Bring together a fuel and an oxidizer, and the chemical combustion leads to a flame—a release of heat and light. The type of flame depends on how the two elements are mixed and how quickly the fire travels. For example, the flames in a wood fire are different than the flames in a gas stove. The flames studied by Creta and his colleagues are called premixed turbulent flames, which you can think of as the flame on a gas stove or the Bunsen burner you may have used in chemistry class traveling through a low-turbulence environment.

Under certain conditions, Bunsen flames start to wrinkle. The image below shows flames with decreasing ratios of flame thickness to burner diameter. When this value is less than a critical value, the flame starts to wrinkle as shown in (c), the edges become pointy and cusp-like shapes emerge. In (d), the ratio is lower than in (c) and so the wrinkling is even more pronounced.

Two-dimensional simulations of flames. The colors represent temperature.
Image Credit: Creta, et al, Physical Review E.

This isn’t just interesting to look at, wrinkling fundamentally changes the flame by increasing its surface area and therefore its burning rate.

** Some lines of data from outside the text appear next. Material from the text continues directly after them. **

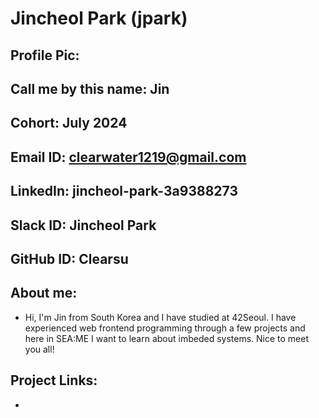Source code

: # Jincheol Park (jpark)
## Profile Pic: 
## Call me by this name: Jin
## Cohort: July 2024
## Email ID: clearwater1219@gmail.com
## LinkedIn: jincheol-park-3a9388273
## Slack ID: Jincheol Park
## GitHub ID: Clearsu
## About me: 
- Hi, I'm Jin from South Korea and I have studied at 42Seoul. I have experienced web frontend programming through a few projects and here in SEA:ME I want to learn about imbeded systems. Nice to meet you all!
## Project Links:
-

It is the result of an intrinsic instability in the flame.

The trouble is that wrinkling can also be caused by turbulence, and it can be difficult to untangle the effects of an intrinsic instability from the effects of turbulence. In this work, the scientists detangled the two by investigating questions like: How does the instability affect the shape of a flame and the way it travels? If you increase the turbulence, does this suppress the effects of the instability?

Through simulations carried out at La Sapienza by Pasquale Eduardo Lapenna and Rachele Lamioni, the team found that the curvature of a wrinkled flame is a good indication of whether it is unstable. An unstable flame has a kind of asymmetry in its curvature—it is skewed toward negative curvature. If the flame is wrinkled by turbulence only, this isn’t the case. This means that during experiments, researchers can differentiate between flames that have been wrinkled by turbulence only and those that have an intrinsic instability by measuring the curvature profile of the flames.

Simulation results also showed that unstable flames travel significantly faster than flames wrinkled by turbulence alone. However, as you increase the turbulence, this difference starts to fade. As you increase the turbulence the difference in curvature starts to fade too. This indicates that you may be able to control the effects of the instability by adjusting the turbulence.

In a series of follow-up experiments led by Guido Troiani at ENEA C.R., researchers created Bunsen flames with different ratios, like those shown in the image, and tested them to see whether the results matched those of the simulation. Indeed, they did. Although this research explores the fundamental behavior of flames, the results provide guidance on how to optimize practical combustion devices.

The next time you find yourself lost in thought while gazing into a crackling fire, take a moment to focus on a flame. The seemingly random flickering and shape-shifting is, in reality, a complicated interplay between the flame and its environment. It’s a dance that is predictable if you know enough about the situation. That’s one of the amazing things about physics.